Projects from Hillel Machine Learning class

During the classes several Machine Learning projects were completed.

1. The formula for the flight range of a bullet fired at an angle to the horizon.

  • Generate data arrays for angle and initial velocity from a normal and uniform distribution
  • Calculate the flight range distribution
  • Construct a histogram of the flight range
  • Fill out a report based on research results

2. Experiments with minimization

  • Plot loss function value (should drop over the fitting, loss = f(epoch))
  • Try RMSE, MAE and maybe other losses for linear regression
  • Make animation for fitting: plots of changing fitting curve (line) over the data (see slides)
  • Experiment with non-linear data, for example: y = 2 * x**2 + x + 3.5 + noise
  • Experiment with number of samples, sigma, and optimization algorithms

3. Computation Graph. Derivative, gradient, learning rate, gradient descent

  • Take analytical derivative of sigmoid function (on a paper with pencil, take a photo of your calculation and attach it to pdf report)
  • Experiments with demo code (gradient descent) * Vary learning rate * Vary epochs * Plot MSE over training (over epochs for specific learning rate)
  • Make one forward and backward steps for L = (2a + b)(c - d), where a, b, c, d are arbitrary numbers

4. Experiments with NN

--== Pytorch NN ==--

  • Plot loss curve (both train and test)
  • Print model weights (before and after training) and compare with original ones
  • Plot results (predicted line along with dataset data)

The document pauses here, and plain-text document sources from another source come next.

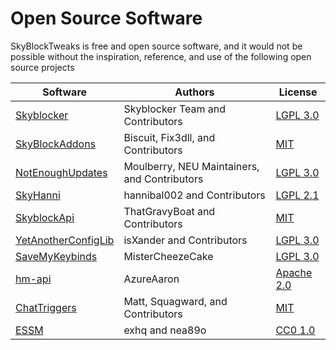 # Open Source Software

SkyBlockTweaks is free and open source software, and it would not be possible without the inspiration, reference, and use of the following open source projects

| Software                                                                 | Authors                                      | License                                                                                     |
|--------------------------------------------------------------------------|----------------------------------------------|---------------------------------------------------------------------------------------------|
| [Skyblocker](https://github.com/SkyblockerMod/Skyblocker)                | Skyblocker Team and Contributors             | [LGPL 3.0](https://github.com/SkyblockerMod/Skyblocker/blob/master/LICENSE)                 |
| [SkyBlockAddons](https://github.com/Fix3dll/SkyblockAddons)              | Biscuit, Fix3dll, and Contributors           | [MIT](https://github.com/Fix3dll/SkyblockAddons/blob/main/LICENSE)                          |
| [NotEnoughUpdates](https://github.com/NotEnoughUpdates/NotEnoughUpdates) | Moulberry, NEU Maintainers, and Contributors | [LGPL 3.0](https://github.com/NotEnoughUpdates/NotEnoughUpdates/blob/master/COPYING.LESSER) |
| [SkyHanni](https://github.com/hannibal002/SkyHanni)                      | hannibal002 and Contributors                 | [LGPL 2.1](https://github.com/hannibal002/SkyHanni/blob/beta/LICENSE)                       |
| [SkyblockApi](https://github.com/SkyblockAPI/SkyblockAPI)                | ThatGravyBoat and Contributors               | [MIT](https://github.com/SkyblockAPI/SkyblockAPI/blob/1.x/LICENSE.txt)                      |
| [YetAnotherConfigLib](https://github.com/isXander/YetAnotherConfigLib)   | isXander and Contributors                    | [LGPL 3.0](https://github.com/isXander/YetAnotherConfigLib/blob/multiversion/dev/LICENSE)   |
| [SaveMyKeybinds](https://github.com/MisterCheezeCake/SaveMyKeybinds)     | MisterCheezeCake                             | [LGPL 3.0](https://github.com/MisterCheezeCake/SaveMyKeybinds/blob/main/LICENSE)            |
| [hm-api](https://github.com/AzureAaron/hm-api)                           | AzureAaron                                   | [Apache 2.0](https://github.com/AzureAaron/hm-api/blob/master/LICENSE)                      |
| [ChatTriggers](https://github.com/ChatTriggers/ctjs)                     | Matt, Squagward, and Contributors            | [MIT](https://github.com/ChatTriggers/ctjs/blob/main/LICENSE)                               |
| [ESSM](https://github.com/exhq)                                          | exhq and nea89o                              | [CC0 1.0](https://github.com/exhq/ESSM/blob/main/LICENSE)                                   |













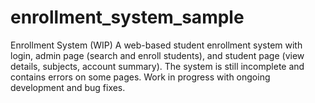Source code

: # enrollment_system_sample
Enrollment System (WIP) A web-based student enrollment system with login, admin page (search and enroll students), and student page (view details, subjects, account summary). The system is still incomplete and contains errors on some pages. Work in progress with ongoing development and bug fixes.
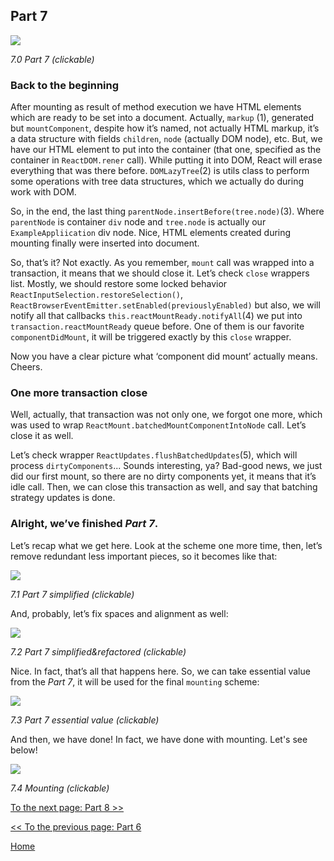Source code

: ## Part 7

[![](https://rawgit.com/Bogdan-Lyashenko/Under-the-hood-ReactJS/master/stack/images/7/part-7.svg)](https://rawgit.com/Bogdan-Lyashenko/Under-the-hood-ReactJS/master/stack/images/7/part-7.svg)

<em>7.0 Part 7 (clickable)</em>

### Back to the beginning

After mounting as result of method execution we have HTML elements which are ready to be set into a document. Actually, `markup` (1), generated but `mountComponent`, despite how it’s named, not actually HTML markup, it’s a data structure with fields `children`, `node` (actually DOM node), etc. But, we have our HTML element to put into the container (that one, specified as the container in `ReactDOM.rener` call). While putting it into DOM, React will erase everything that was there before. `DOMLazyTree`(2) is utils class to perform some operations with tree data structures, which we actually do during work with DOM.

So, in the end, the last thing `parentNode.insertBefore(tree.node)`(3). Where `parentNode` is container `div` node and `tree.node` is actually our `ExampleAppliication` div node. Nice, HTML elements created during mounting finally were inserted into document.

So, that’s it? Not exactly. As you remember, `mount` call was wrapped into a transaction, it means that we should close it. Let’s check `close` wrappers list. Mostly, we should restore some locked behavior `ReactInputSelection.restoreSelection()`, `ReactBrowserEventEmitter.setEnabled(previouslyEnabled)` but also, we will notify all that callbacks `this.reactMountReady.notifyAll`(4) we put into `transaction.reactMountReady` queue before. One of them is our favorite `componentDidMount`, it will be triggered exactly by this `close` wrapper.

Now you have a clear picture what ‘component did mount’ actually means. Cheers.

### One more transaction close

Well, actually, that transaction was not only one, we forgot one more, which was used to wrap `ReactMount.batchedMountComponentIntoNode` call. Let’s close it as well.

Let’s check wrapper `ReactUpdates.flushBatchedUpdates`(5), which will process `dirtyComponents`... Sounds interesting, ya? Bad-good news, we just did our first mount, so there are no dirty components yet, it means that it’s idle call. Then, we can close this transaction as well, and say that batching strategy updates is done.

### Alright, we’ve finished *Part 7*.

Let’s recap what we get here. Look at the scheme one more time, then, let’s remove redundant less important pieces, so it becomes like that:

[![](https://rawgit.com/Bogdan-Lyashenko/Under-the-hood-ReactJS/master/stack/images/7/part-7-A.svg)](https://rawgit.com/Bogdan-Lyashenko/Under-the-hood-ReactJS/master/stack/images/7/part-7-A.svg)

<em>7.1 Part 7 simplified (clickable)</em>

And, probably, let’s fix spaces and alignment as well:

[![](https://rawgit.com/Bogdan-Lyashenko/Under-the-hood-ReactJS/master/stack/images/7/part-7-B.svg)](https://rawgit.com/Bogdan-Lyashenko/Under-the-hood-ReactJS/master/stack/images/7/part-7-B.svg)

<em>7.2 Part 7 simplified&refactored (clickable)</em>

Nice. In fact, that’s all that happens here. So, we can take essential value from the *Part 7*, it will be used for the final `mounting` scheme:

[![](https://rawgit.com/Bogdan-Lyashenko/Under-the-hood-ReactJS/master/stack/images/7/part-7-C.svg)](https://rawgit.com/Bogdan-Lyashenko/Under-the-hood-ReactJS/master/stack/images/7/part-7-C.svg)

<em>7.3 Part 7 essential value (clickable)</em>

And then, we have done! In fact, we have done with mounting. Let's see below!


[![](https://rawgit.com/Bogdan-Lyashenko/Under-the-hood-ReactJS/master/stack/images/7/mounting-parts-C.svg)](https://rawgit.com/Bogdan-Lyashenko/Under-the-hood-ReactJS/master/stack/images/7/mounting-parts-C.svg)

<em>7.4 Mounting (clickable)</em>

[To the next page: Part 8 >>](./Part-8.md)

[<< To the previous page: Part 6](./Part-6.md)


[Home](../../README.md)
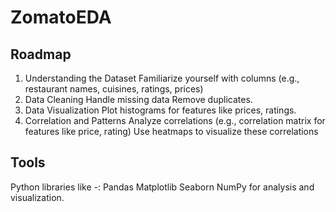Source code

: # ZomatoEDA
## Roadmap
1. Understanding the Dataset
Familiarize yourself with columns (e.g., restaurant names, cuisines, ratings, prices)
2. Data Cleaning
Handle missing data
Remove duplicates.
3. Data Visualization
Plot histograms for features like prices, ratings.
4. Correlation and Patterns
Analyze correlations (e.g., correlation matrix for features like price, rating)
Use heatmaps to visualize these correlations

## Tools
Python libraries like -:
Pandas
Matplotlib
Seaborn
NumPy for analysis and visualization.
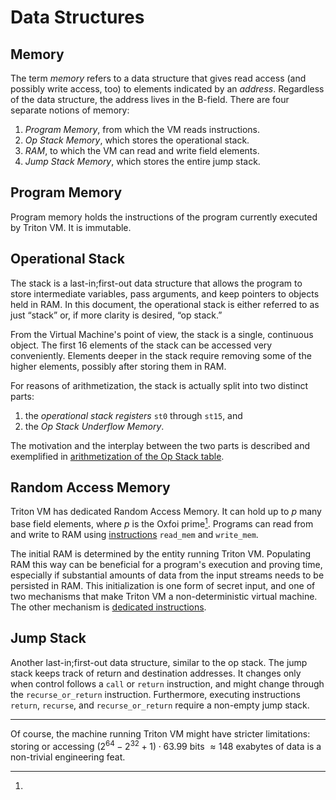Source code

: # Data Structures

## Memory

The term *memory* refers to a data structure that gives read access (and possibly write access, too) to elements indicated by an *address*.
Regardless of the data structure, the address lives in the B-field.
There are four separate notions of memory:

1. *Program Memory*, from which the VM reads instructions.
1. *Op Stack Memory*, which stores the operational stack.
1. *RAM*, to which the VM can read and write field elements.
1. *Jump Stack Memory*, which stores the entire jump stack.

## Program Memory

Program memory holds the instructions of the program currently executed by Triton VM.
It is immutable.

## Operational Stack

The stack is a last-in;first-out data structure that allows the program to store intermediate variables, pass arguments, and keep pointers to objects held in RAM.
In this document, the operational stack is either referred to as just “stack” or, if more clarity is desired, “op stack.”

From the Virtual Machine's point of view, the stack is a single, continuous object.
The first 16 elements of the stack can be accessed very conveniently.
Elements deeper in the stack require removing some of the higher elements, possibly after storing them in RAM.

For reasons of arithmetization, the stack is actually split into two distinct parts:
1. the _operational stack registers_ `st0` through `st15`, and
1. the _Op Stack Underflow Memory_.

The motivation and the interplay between the two parts is described and exemplified in [arithmetization of the Op Stack table](operational-stack-table.md).

## Random Access Memory

Triton VM has dedicated Random Access Memory.
It can hold up to $p$ many base field elements, where $p$ is the Oxfoi prime[^1].
Programs can read from and write to RAM using [instructions](instructions.md#memory-access) `read_mem` and `write_mem`.

The initial RAM is determined by the entity running Triton VM.
Populating RAM this way can be beneficial for a program's execution and proving time, especially if substantial amounts of data from the input streams needs to be persisted in RAM.
This initialization is one form of secret input, and one of two mechanisms that make Triton VM a non-deterministic virtual machine.
The other mechanism is [dedicated instructions](instructions.md#op-stack-manipulation).

## Jump Stack

Another last-in;first-out data structure, similar to the op stack.
The jump stack keeps track of return and destination addresses.
It changes only when control follows a `call` or `return` instruction, and might change through the `recurse_or_return` instruction.
Furthermore, executing instructions `return`, `recurse`, and `recurse_or_return` require a non-empty jump stack.

---

[^1]:
Of course, the machine running Triton VM might have stricter limitations:
storing or accessing $(2^{64} - 2^{32} + 1)\cdot 63.99$ bits $\approx 148$ exabytes of data is a non-trivial engineering feat.

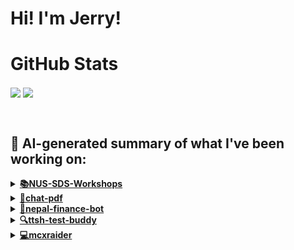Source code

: 

# Hi! I'm Jerry!

# GitHub Stats
<p>
  <img align="center" src="https://github-readme-stats.vercel.app/api?username=mcxraider&count_private=true&show_icons=true&theme=github_dark&bg_color=00000099&rank_icon=percentile" />
  <img align="center" src="https://github-readme-stats.vercel.app/api/top-langs/?username=mcxraider&theme=github_dark&bg_color=00000099&exclude_repo=mcxraider.github.io&langs_count=8&size_weight=0.3&count_weight=0.7&hide=css,html&layout=compact" />
</p>
<br>

## 🔨 AI-generated summary of what I've been working on:

  <details>
  <summary><strong><a href="https://github.com/mcxraider/NUS-SDS-Workshops">📚NUS-SDS-Workshops</a></strong></summary>
  <br/>
  > This repository contains all code related to NUS SDS Workshops's Committee, serving as the central location for managing and collaborating on workshop-related projects and initiatives. <br/>
  ------------------------------------------------------------------------------------------------------------------------------ <br/>
  > The NUS-SDS-Workshops repository saw updates including final edits to NLP code, restructuring file organization, adding demo classes, and updating workshop materials.
  </details>
  
  <details>
  <summary><strong><a href="https://github.com/mcxraider/chat-pdf">💬chat-pdf</a></strong></summary>
  <br/>
  > This repository contains advanced techniques for retrieving and generating content in PDF documents. <br/>
  ------------------------------------------------------------------------------------------------------------------------------ <br/>
  > The "chat-pdf" repository underwent multiple updates focusing on frontend enhancements, query rewrites, linting, and backend features. Several pull requests were merged to improve the website and functionality.
  </details>
  
  <details>
  <summary><strong><a href="https://github.com/mcxraider/nepal-finance-bot">💸nepal-finance-bot</a></strong></summary>
  <br/>
  > This repository contains code for a Nepal finance bot, designed to assist with financial inquiries and transactions. <br/>
  ------------------------------------------------------------------------------------------------------------------------------ <br/>
  > The repository experienced various updates, including code enhancements, API key fixes, error handling improvements, additional features, and updates to configuration files.

  </details>
  
  <details>
  <summary><strong><a href="https://github.com/mcxraider/ttsh-test-buddy">🔍ttsh-test-buddy</a></strong></summary>
  <br/>
  > This repository contains a speech-to-speech model designed specifically for training within the context of TTSH (Tan Tock Seng Hospital). <br/>
  ------------------------------------------------------------------------------------------------------------------------------ <br/>
  > The repository "ttsh-test-buddy" for Speech to Speech model training saw commits focusing on fine-tuning data, prompting scripts, and model evaluation enhancements by Jerry from the MEDiMakers team.
  </details>
  
  <details>
  <summary><strong><a href="https://github.com/mcxraider/mcxraider">💻mcxraider</a></strong></summary>
  <br/>
  > This repository contains cron-scheduled tasks to generate GPT-powered READMEs for my GitHub profile, enhancing its content automatically. <br/>
  ------------------------------------------------------------------------------------------------------------------------------ <br/>
  > Multiple commits were made to the 'mcxraider' repository. The README.md file was auto-updated frequently, the GitHub workflow was edited to remove a wordcloud, and workflow frequency was increased to weekly updates.
  </details>
  
<br>

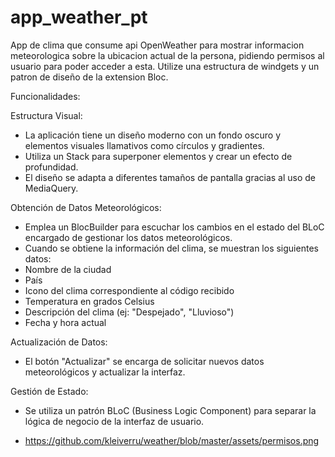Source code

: # app_weather_pt

App de clima que consume api OpenWeather para mostrar informacion meteorologica sobre la ubicacion actual de la persona, pidiendo permisos al usuario para poder acceder a esta. Utilize una estructura de windgets y un patron de diseño de la extension Bloc.

Funcionalidades:

Estructura Visual:
- La aplicación tiene un diseño moderno con un fondo oscuro y elementos visuales llamativos como círculos y gradientes.
- Utiliza un Stack para superponer elementos y crear un efecto de profundidad.
- El diseño se adapta a diferentes tamaños de pantalla gracias al uso de MediaQuery.

Obtención de Datos Meteorológicos:
- Emplea un BlocBuilder para escuchar los cambios en el estado del BLoC encargado de gestionar los datos meteorológicos.
- Cuando se obtiene la información del clima, se muestran los siguientes datos:
- Nombre de la ciudad
- País
- Icono del clima correspondiente al código recibido
- Temperatura en grados Celsius
- Descripción del clima (ej: "Despejado", "Lluvioso")
- Fecha y hora actual

Actualización de Datos:
- El botón "Actualizar" se encarga de solicitar nuevos datos meteorológicos y actualizar la interfaz.

Gestión de Estado:
- Se utiliza un patrón BLoC (Business Logic Component) para separar la lógica de negocio de la interfaz de usuario.

- https://github.com/kleiverru/weather/blob/master/assets/permisos.png

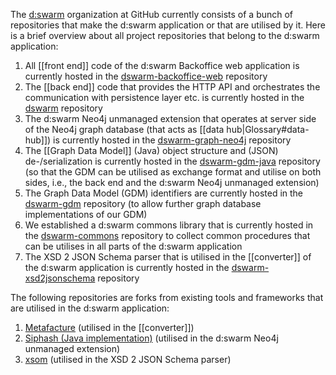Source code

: The [d:swarm](https://github.com/dswarm) organization at GitHub currently consists of a bunch of repositories that make the d:swarm application or that are utilised by it. Here is a brief overview about all project repositories that belong to the d:swarm application:

1. All [[front end]] code of the d:swarm Backoffice web application is currently hosted in the [dswarm-backoffice-web](https://github.com/dswarm/dswarm-backoffice-web) repository
2. The [[back end]] code that provides the HTTP API and orchestrates the communication with persistence layer etc. is currently hosted in the [dswarm](https://github.com/dswarm/dswarm) repository
3. The d:swarm Neo4j unmanaged extension that operates at server side of the Neo4j graph database (that acts as [[data hub|Glossary#data-hub]]) is currently hosted in the [dswarm-graph-neo4j](https://github.com/dswarm/dswarm-graph-neo4j) repository
4. The [[Graph Data Model]] (Java) object structure and (JSON) de-/serialization is currently hosted in the [dswarm-gdm-java](https://github.com/dswarm/dswarm-gdm-java) repository (so that the GDM can be utilised as exchange format and utilise on both sides, i.e., the back end and the d:swarm Neo4j unmanaged extension)
5. The Graph Data Model (GDM) identifiers are currently hosted in the [dswarm-gdm](https://github.com/dswarm/dswarm-gdm) repository (to allow further graph database implementations of our GDM)
6. We established a d:swarm commons library that is currently hosted in the [dswarm-commons](https://github.com/dswarm/dswarm-commons) repository to collect common procedures that can be utilises in all parts of the d:swarm application
7. The XSD 2 JSON Schema parser that is utilised in the [[converter]] of the d:swarm application is currently hosted in the [dswarm-xsd2jsonschema](https://github.com/dswarm/dswarm-xsd2jsonschema) repository

The following repositories are forks from existing tools and frameworks that are utilised in the d:swarm application:

1. [Metafacture](https://github.com/dswarm/metafacture-core) (utilised in the [[converter]])
2. [Siphash (Java implementation)](https://github.com/dswarm/siphash-java) (utilised in the d:swarm Neo4j unmanaged extension)
3. [xsom](https://github.com/dswarm/xsom) (utilised in the XSD 2 JSON Schema parser)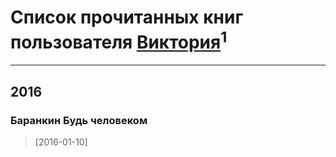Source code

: # Список прочитанных книг пользователя [Виктория](https://plus.google.com/114419780468524574762)<sup>1</sup>
---

## 2016

### Баранкин Будь человеком
> [2016-01-10] 



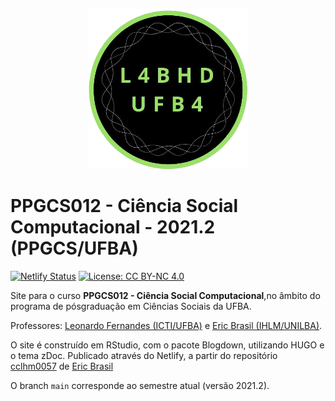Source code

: <p align="center"><img src="static/images/header/labhd.png" height="256" width="256"/></p>

# PPGCS012 - Ciência Social Computacional - 2021.2 (PPGCS/UFBA)

[![Netlify Status](https://api.netlify.com/api/v1/badges/a6cef046-2c3a-4899-ab31-58fc5ffcede6/deploy-status)](https://app.netlify.com/sites/ppgcs012/deploys)
[![License: CC BY-NC 4.0](https://img.shields.io/badge/License-CC%20BY--NC%204.0-lightgrey.svg)](https://creativecommons.org/licenses/by-nc/4.0/)

Site para o curso **PPGCS012 - Ciência Social Computacional**,no âmbito do programa de pósgraduação em Ciências Sociais da UFBA.

Professores: [Leonardo Fernandes (ICTI/UFBA)]() e [Eric Brasil (IHLM/UNILBA)](https://ericbrasiln.github.io).

O site é construído em RStudio, com o pacote Blogdown, utilizando HUGO e o tema zDoc. Publicado através do Netlify, a partir do repositório [cclhm0057](https://github.com/ericbrasiln/cclhm0057) de [Eric Brasil](https://github.com/ericbrasiln)

O branch `main` corresponde ao semestre atual (versão 2021.2).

5. Classification Training and Tuning

Make 3 jupyter notebooks for classification of 3 datasets (one notebook for one dataset). Achieve at least 95% accuracy on each dataset, and if possible even 100% (accuracy is measured on the test set) with as few neural network parameters as possible.

  • make_blobs() -- classification into 4 classes
  • make_circles() -- classification into 2 classes
  • make_moon() -- classification into 2 classes

6. Experiment with multiclass classification (MLP) for MNIST data set

  • Include dropout layers
  • Include batch normalization layers
  • Include more layers
  • Experiment with activation functions
  • Experiment presence / absence of dropout and batch normalization
  • Experiment with batch size
  • Plot loss = f(epochs) for each experiment

7. PCA use cases

  • Get dataset from Kaggle (any tabular dataset you want)
  • Make simple classifier / regressor on the dataset
  • Reasonably reduce dataset dimensionality * Plot explained variance * Explain chosen number of components
  • Retrain the same classifier / regressor on the dataset with reduced dimensionality
  • Compare accuracies / MSEs and speed of the two approaches (with and without dimensionality reduction)

8. Classification metrics on MNIST

  • Accuracy (per class and general)
  • Precision (per class and general)
  • Recall (per class and general)
  • F1-score (per class and general)
  • Confusion matrix
  • Classification report

9. Convolutional neural network (CNN)

  • Calculate number of weights on each layer
  • Calculate shape of tensors before and after each layer
  • Make model overfit the data. Show loss curves with overfit
  • Reduce model complexity (number parameters) with keeping accuracy
  • Add batch norm as well (add loss curve plot, accuracy plot, classification report and confusion matrix as well)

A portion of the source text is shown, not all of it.